◆ Required action: Go through the lines below. Copy those with "Recommendation".

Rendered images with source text
--------------------
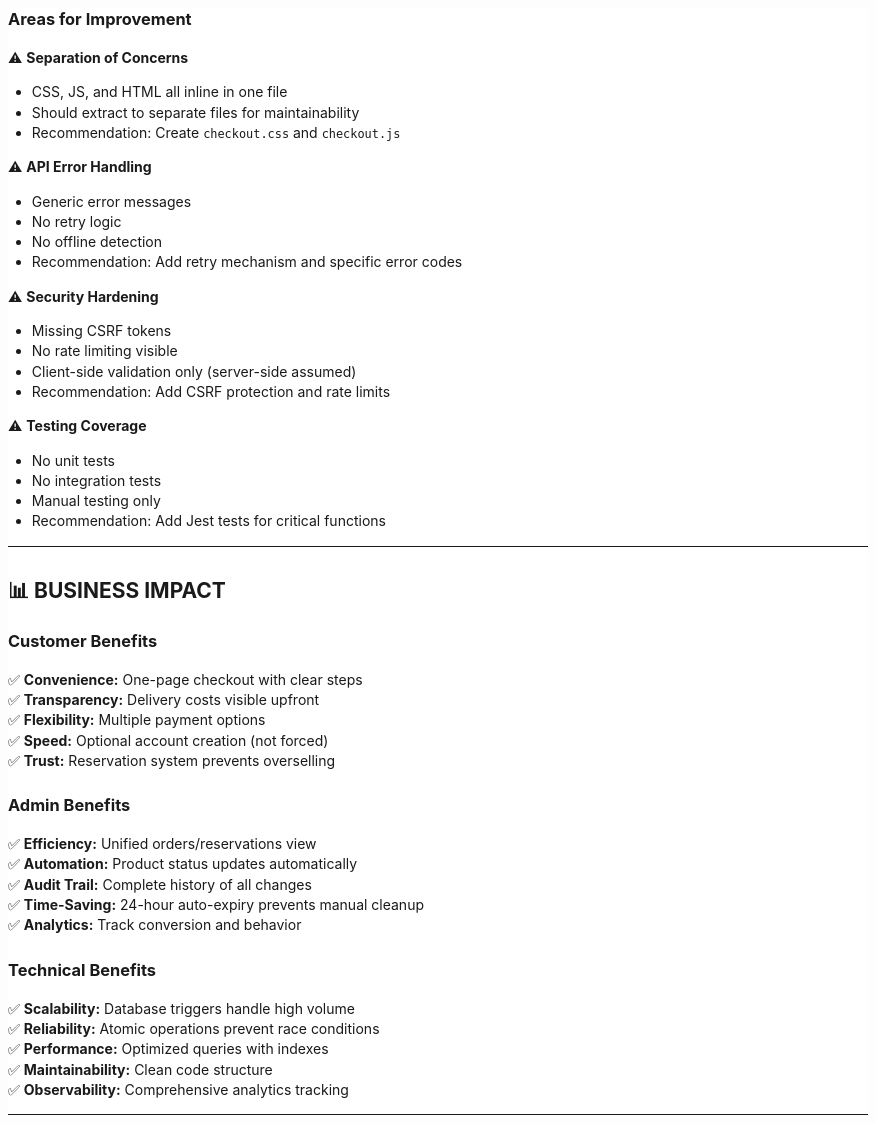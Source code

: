 ### Areas for Improvement

⚠️ **Separation of Concerns**

- CSS, JS, and HTML all inline in one file
- Should extract to separate files for maintainability
- Recommendation: Create `checkout.css` and `checkout.js`

⚠️ **API Error Handling**

- Generic error messages
- No retry logic
- No offline detection
- Recommendation: Add retry mechanism and specific error codes

⚠️ **Security Hardening**

- Missing CSRF tokens
- No rate limiting visible
- Client-side validation only (server-side assumed)
- Recommendation: Add CSRF protection and rate limits

⚠️ **Testing Coverage**

- No unit tests
- No integration tests
- Manual testing only
- Recommendation: Add Jest tests for critical functions

---

## 📊 BUSINESS IMPACT

### Customer Benefits

✅ **Convenience:** One-page checkout with clear steps  
✅ **Transparency:** Delivery costs visible upfront  
✅ **Flexibility:** Multiple payment options  
✅ **Speed:** Optional account creation (not forced)  
✅ **Trust:** Reservation system prevents overselling

### Admin Benefits

✅ **Efficiency:** Unified orders/reservations view  
✅ **Automation:** Product status updates automatically  
✅ **Audit Trail:** Complete history of all changes  
✅ **Time-Saving:** 24-hour auto-expiry prevents manual cleanup  
✅ **Analytics:** Track conversion and behavior

### Technical Benefits

✅ **Scalability:** Database triggers handle high volume  
✅ **Reliability:** Atomic operations prevent race conditions  
✅ **Performance:** Optimized queries with indexes  
✅ **Maintainability:** Clean code structure  
✅ **Observability:** Comprehensive analytics tracking

---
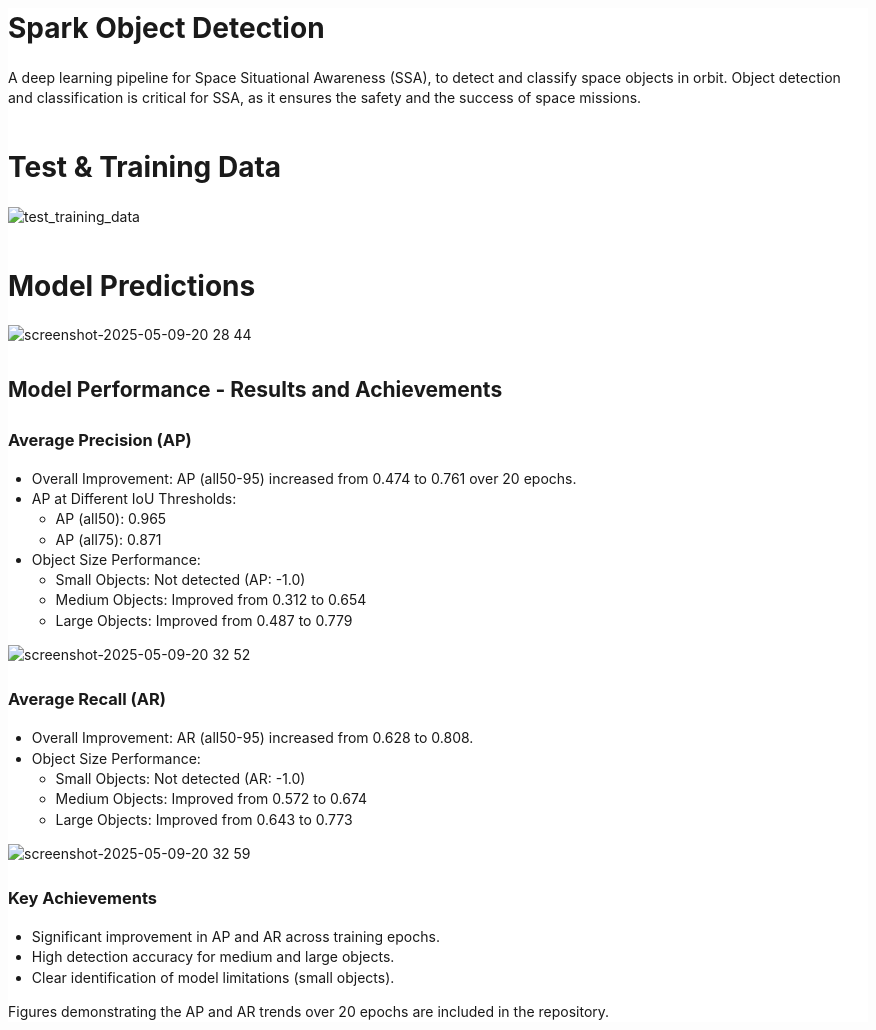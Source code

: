 # Spark Object Detection

A deep learning pipeline for Space Situational Awareness (SSA), to detect and classify space objects in orbit. 
Object detection and classification is critical for SSA, as it ensures the safety and the success of space missions.

# Test & Training Data


<img width="2048" alt="test_training_data" src="https://github.com/user-attachments/assets/172df940-7c1d-48f5-8ef1-32db5dce26bd" />

# Model Predictions

<img width="2048" alt="screenshot-2025-05-09-20 28 44" src="https://github.com/user-attachments/assets/9c174f3a-fef7-4e27-995a-3a1e38c2a72f" />

## Model Performance - Results and Achievements

### Average Precision (AP)
- Overall Improvement: AP (all50-95) increased from 0.474 to 0.761 over 20 epochs.
- AP at Different IoU Thresholds:
  - AP (all50): 0.965
  - AP (all75): 0.871
- Object Size Performance:
  - Small Objects: Not detected (AP: -1.0)
  - Medium Objects: Improved from 0.312 to 0.654
  - Large Objects: Improved from 0.487 to 0.779

<img width="2048" alt="screenshot-2025-05-09-20 32 52" src="https://github.com/user-attachments/assets/57346eab-d0ed-4dbe-bce7-08667a031f2f" />


### Average Recall (AR)
- Overall Improvement: AR (all50-95) increased from 0.628 to 0.808.
- Object Size Performance:
  - Small Objects: Not detected (AR: -1.0)
  - Medium Objects: Improved from 0.572 to 0.674
  - Large Objects: Improved from 0.643 to 0.773

<img width="2048" alt="screenshot-2025-05-09-20 32 59" src="https://github.com/user-attachments/assets/f82cf946-f6e2-42e9-bf6d-86be91266f08" />


### Key Achievements
- Significant improvement in AP and AR across training epochs.
- High detection accuracy for medium and large objects.
- Clear identification of model limitations (small objects).

Figures demonstrating the AP and AR trends over 20 epochs are included in the repository.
--------------------
◆ Solution for this task:
- Recommendation: Create `checkout.css` and `checkout.js`
- Recommendation: Add retry mechanism and specific error codes
- Recommendation: Add CSRF protection and rate limits
- Recommendation: Add Jest tests for critical functions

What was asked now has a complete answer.